Chausson composed the concerto under Franck’s tutelage between 1889-1891. He dedicated it to the famous violinist, Eugene Ysaye, who performed the solo violin part at its first performance in Brussels in 1892. Critical reception of the work was immediately positive, with the critic K.S. Sorabji calling it "one of the most original and beautiful chamber works of modern times."
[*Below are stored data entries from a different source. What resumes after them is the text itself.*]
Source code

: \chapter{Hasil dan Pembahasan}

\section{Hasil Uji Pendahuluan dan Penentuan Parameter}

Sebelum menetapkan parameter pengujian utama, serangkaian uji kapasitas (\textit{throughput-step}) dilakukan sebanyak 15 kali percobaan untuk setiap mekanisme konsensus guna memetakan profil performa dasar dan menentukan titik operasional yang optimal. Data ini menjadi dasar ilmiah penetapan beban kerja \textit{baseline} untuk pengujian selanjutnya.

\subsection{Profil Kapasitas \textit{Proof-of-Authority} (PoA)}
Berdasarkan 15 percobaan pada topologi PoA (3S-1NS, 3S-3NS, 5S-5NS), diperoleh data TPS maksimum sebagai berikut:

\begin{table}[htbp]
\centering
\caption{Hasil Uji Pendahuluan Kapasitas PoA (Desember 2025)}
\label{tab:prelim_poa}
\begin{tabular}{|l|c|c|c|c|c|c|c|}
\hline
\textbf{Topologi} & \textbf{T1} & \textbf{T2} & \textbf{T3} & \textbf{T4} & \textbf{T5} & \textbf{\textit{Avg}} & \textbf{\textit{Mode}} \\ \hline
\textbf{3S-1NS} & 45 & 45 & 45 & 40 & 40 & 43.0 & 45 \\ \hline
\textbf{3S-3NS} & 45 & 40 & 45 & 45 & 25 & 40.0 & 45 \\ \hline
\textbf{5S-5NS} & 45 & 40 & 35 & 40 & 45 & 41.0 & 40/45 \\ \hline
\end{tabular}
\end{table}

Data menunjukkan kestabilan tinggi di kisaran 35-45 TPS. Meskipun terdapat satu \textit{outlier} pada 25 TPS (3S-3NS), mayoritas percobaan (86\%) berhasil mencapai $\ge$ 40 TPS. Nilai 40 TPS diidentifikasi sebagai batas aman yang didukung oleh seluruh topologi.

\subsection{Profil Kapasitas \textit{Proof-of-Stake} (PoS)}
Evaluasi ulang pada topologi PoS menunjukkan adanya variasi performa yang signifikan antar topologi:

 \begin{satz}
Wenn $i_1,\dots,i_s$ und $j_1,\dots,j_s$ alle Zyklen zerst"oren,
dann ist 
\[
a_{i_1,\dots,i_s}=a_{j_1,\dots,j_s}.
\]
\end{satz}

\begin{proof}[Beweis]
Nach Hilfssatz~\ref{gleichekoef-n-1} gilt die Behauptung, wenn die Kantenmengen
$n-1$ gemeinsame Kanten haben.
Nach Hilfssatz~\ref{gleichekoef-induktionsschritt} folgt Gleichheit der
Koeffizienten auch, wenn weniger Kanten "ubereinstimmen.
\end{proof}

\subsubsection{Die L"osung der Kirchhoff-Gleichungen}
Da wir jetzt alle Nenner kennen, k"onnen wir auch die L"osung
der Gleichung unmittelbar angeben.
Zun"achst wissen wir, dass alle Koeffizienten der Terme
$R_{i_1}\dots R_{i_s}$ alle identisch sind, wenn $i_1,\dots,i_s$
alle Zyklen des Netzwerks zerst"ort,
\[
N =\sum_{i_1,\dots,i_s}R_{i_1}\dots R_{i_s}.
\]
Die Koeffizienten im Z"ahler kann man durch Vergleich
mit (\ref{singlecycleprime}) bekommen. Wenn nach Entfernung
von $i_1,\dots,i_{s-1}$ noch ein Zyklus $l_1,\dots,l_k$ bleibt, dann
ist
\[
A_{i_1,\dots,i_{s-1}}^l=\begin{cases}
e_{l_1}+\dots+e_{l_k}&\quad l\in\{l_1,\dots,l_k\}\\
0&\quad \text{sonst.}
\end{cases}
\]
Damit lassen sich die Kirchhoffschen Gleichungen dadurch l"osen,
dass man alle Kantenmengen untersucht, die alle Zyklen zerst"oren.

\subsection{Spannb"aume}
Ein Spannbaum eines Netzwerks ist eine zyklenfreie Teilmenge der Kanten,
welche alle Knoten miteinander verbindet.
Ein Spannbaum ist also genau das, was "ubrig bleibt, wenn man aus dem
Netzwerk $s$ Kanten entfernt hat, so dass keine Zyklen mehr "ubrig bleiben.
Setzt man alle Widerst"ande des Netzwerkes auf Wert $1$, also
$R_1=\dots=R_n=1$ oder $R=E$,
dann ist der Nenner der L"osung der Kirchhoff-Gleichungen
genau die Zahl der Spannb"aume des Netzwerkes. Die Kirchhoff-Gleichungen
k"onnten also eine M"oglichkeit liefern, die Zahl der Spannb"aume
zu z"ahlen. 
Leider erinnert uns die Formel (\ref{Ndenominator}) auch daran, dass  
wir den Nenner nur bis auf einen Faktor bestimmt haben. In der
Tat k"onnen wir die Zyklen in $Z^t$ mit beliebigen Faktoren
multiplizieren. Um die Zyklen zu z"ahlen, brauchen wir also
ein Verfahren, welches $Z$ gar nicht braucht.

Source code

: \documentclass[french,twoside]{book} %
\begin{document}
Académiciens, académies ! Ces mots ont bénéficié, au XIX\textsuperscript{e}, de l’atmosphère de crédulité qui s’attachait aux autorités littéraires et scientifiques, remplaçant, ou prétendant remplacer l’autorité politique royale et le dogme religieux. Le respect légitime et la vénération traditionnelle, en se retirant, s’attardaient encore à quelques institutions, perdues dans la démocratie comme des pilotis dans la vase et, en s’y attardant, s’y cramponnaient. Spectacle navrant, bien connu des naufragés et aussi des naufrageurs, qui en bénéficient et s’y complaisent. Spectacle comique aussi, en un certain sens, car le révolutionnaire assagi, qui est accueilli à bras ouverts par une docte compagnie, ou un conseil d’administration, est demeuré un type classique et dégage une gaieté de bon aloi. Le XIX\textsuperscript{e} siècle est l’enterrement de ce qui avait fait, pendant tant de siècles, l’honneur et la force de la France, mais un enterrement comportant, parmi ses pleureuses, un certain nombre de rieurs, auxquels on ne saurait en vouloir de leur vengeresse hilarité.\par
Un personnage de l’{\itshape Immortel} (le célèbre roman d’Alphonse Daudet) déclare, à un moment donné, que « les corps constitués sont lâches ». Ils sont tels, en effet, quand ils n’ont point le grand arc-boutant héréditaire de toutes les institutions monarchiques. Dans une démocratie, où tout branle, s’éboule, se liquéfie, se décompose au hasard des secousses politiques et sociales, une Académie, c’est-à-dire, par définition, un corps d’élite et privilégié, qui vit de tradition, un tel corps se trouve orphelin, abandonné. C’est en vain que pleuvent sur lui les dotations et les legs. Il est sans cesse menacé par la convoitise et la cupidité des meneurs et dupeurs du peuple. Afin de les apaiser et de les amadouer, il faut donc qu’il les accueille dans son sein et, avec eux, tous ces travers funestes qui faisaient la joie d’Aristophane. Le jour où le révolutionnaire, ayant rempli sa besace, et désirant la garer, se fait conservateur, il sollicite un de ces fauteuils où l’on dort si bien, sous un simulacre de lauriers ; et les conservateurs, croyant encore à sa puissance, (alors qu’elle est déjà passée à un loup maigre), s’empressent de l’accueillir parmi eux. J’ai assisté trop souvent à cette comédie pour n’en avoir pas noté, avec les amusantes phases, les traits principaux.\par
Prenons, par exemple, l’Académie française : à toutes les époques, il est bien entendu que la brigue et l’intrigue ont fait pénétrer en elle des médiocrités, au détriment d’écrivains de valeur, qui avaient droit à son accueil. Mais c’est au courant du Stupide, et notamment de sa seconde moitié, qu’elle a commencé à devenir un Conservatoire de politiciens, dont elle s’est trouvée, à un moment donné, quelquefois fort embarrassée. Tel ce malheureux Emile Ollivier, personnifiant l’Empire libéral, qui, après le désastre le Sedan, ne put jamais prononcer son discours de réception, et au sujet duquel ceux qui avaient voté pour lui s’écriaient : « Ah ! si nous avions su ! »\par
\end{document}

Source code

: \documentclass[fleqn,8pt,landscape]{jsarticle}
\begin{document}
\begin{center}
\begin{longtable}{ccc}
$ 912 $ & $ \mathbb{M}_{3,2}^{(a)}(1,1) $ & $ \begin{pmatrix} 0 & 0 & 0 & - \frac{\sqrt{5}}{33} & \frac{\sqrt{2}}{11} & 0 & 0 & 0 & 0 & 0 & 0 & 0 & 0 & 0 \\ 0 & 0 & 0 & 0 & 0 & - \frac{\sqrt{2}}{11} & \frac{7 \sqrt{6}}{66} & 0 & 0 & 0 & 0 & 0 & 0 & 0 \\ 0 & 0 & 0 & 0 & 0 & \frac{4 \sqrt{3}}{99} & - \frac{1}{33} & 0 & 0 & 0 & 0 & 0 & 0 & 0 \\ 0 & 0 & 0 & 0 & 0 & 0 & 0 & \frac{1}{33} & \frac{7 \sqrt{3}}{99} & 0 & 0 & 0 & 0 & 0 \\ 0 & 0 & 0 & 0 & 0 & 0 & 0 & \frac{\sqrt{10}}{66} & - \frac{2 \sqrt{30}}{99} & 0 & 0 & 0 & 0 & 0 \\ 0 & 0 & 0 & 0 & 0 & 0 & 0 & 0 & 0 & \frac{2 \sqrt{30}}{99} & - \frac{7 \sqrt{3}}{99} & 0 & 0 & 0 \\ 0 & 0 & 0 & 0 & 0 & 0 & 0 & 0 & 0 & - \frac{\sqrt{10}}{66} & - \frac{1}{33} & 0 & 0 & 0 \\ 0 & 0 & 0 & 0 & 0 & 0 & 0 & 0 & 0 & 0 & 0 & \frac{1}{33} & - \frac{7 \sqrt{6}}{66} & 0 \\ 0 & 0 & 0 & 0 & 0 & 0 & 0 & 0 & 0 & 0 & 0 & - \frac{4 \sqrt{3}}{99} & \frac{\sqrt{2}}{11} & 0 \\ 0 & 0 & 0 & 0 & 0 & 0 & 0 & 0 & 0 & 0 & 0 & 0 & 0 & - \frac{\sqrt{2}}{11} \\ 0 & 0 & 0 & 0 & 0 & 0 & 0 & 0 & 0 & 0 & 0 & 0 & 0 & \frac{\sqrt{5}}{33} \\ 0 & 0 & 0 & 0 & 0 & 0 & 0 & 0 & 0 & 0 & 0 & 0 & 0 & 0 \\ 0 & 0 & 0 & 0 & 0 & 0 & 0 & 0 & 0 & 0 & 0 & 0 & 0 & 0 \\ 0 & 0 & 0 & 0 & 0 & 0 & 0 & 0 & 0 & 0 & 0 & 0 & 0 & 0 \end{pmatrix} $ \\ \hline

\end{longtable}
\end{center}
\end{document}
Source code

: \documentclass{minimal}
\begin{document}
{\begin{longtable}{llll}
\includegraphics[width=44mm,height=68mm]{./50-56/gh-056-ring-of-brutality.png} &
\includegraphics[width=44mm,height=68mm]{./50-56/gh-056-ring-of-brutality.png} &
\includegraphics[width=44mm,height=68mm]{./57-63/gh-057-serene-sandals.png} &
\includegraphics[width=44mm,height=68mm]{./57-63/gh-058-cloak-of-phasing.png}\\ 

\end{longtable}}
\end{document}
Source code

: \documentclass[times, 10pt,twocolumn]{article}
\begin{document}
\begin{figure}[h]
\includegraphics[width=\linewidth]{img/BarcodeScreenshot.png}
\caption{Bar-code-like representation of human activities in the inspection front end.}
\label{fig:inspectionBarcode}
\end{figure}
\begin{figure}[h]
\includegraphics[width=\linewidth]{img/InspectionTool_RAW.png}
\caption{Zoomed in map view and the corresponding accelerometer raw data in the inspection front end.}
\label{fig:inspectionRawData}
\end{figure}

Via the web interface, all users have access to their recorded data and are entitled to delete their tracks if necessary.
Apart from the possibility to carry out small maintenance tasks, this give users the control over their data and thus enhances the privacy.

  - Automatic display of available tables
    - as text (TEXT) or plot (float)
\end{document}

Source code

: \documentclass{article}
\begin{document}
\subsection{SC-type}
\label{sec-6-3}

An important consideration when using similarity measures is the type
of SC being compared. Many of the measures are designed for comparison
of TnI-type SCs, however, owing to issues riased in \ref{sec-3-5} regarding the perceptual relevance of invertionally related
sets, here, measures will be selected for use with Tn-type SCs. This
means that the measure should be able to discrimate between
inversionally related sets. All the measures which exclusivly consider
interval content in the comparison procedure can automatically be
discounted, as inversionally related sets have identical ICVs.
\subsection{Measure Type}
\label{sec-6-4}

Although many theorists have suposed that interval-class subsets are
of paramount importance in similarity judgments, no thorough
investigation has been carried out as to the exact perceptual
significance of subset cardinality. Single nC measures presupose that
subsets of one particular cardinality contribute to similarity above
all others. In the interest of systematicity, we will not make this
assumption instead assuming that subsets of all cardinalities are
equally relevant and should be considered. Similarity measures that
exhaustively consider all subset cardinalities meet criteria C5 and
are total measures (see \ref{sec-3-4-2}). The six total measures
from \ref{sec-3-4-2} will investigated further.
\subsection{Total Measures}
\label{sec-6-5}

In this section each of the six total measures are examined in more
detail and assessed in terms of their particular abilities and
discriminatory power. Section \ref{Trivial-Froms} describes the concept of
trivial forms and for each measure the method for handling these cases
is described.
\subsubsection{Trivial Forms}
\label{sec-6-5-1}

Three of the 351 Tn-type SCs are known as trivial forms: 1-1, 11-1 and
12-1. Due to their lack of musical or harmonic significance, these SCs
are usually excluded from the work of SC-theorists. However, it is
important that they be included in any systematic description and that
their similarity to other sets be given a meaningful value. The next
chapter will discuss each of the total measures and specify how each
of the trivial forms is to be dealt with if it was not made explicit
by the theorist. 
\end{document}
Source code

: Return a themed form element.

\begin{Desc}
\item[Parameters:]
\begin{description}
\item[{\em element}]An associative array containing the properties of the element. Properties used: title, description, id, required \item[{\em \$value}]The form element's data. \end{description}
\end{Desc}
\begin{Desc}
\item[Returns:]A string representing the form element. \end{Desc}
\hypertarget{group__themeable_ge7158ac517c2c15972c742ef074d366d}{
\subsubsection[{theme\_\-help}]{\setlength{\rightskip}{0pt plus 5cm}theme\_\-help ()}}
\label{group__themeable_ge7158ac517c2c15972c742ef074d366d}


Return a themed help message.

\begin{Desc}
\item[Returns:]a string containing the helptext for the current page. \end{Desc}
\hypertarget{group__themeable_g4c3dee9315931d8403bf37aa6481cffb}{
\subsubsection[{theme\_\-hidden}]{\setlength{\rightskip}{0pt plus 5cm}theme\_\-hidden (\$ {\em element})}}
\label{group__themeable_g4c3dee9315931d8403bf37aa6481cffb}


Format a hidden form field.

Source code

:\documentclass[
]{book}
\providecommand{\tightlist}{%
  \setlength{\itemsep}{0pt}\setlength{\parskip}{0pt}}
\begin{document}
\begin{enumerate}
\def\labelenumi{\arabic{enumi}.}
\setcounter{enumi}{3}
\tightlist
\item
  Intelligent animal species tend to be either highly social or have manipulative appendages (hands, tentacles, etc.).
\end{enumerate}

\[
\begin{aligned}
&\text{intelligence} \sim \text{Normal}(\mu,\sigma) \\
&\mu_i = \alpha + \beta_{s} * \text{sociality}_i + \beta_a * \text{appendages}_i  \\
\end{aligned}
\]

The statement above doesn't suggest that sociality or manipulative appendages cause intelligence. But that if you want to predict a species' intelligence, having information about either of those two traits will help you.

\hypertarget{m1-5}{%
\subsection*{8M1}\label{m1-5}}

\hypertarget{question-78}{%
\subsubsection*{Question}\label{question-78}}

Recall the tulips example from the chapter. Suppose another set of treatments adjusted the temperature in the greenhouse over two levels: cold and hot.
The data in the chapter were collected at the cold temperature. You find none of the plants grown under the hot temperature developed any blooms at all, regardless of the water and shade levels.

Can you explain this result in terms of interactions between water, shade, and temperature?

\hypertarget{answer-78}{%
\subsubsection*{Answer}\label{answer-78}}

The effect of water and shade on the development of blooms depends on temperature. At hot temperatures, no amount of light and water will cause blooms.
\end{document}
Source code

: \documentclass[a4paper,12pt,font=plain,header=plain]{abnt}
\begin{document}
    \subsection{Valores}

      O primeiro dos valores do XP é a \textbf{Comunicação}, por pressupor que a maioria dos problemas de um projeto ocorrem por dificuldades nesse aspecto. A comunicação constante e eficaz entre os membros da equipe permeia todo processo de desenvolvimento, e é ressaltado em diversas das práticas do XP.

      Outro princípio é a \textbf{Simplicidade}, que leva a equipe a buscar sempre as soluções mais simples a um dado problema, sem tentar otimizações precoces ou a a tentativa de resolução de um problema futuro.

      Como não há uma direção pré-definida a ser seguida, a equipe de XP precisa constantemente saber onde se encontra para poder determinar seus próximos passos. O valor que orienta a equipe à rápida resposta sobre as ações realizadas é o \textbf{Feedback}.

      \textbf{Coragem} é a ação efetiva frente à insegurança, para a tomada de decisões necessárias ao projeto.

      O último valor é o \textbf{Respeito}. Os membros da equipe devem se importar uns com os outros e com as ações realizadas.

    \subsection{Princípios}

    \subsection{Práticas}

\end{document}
The first movement, organized around the 18th century sonata form, begins with a 34 measure introduction, which is dominated by the opening three-note motive. Both the first and second themes claim their origins in the introductory motive, which gives the movement an inner coherence. The second movement entitled "Sicilienne" employs a baroque dance rhythm. The entire portion of the concerto is built wholly on the opening lulling melody. The third movement, a Grave in D minor, is largely a mood description; rather foreboding and fatefully resigned in character. As in the first movement, the two themes are not only connected, but also dominated by chromaticism. Finally, the last movement, the finale (tres anime), contains essentially one idea which is treated in variation rather than in sonata form. The movement contains a minimum of melodic development, but mostly rhythmic amplification or abbreviation. It follows Franck’s cyclic aesthetic by quoting previous themes, and presenting a variation of one, which forms the basis for a rather extensive coda.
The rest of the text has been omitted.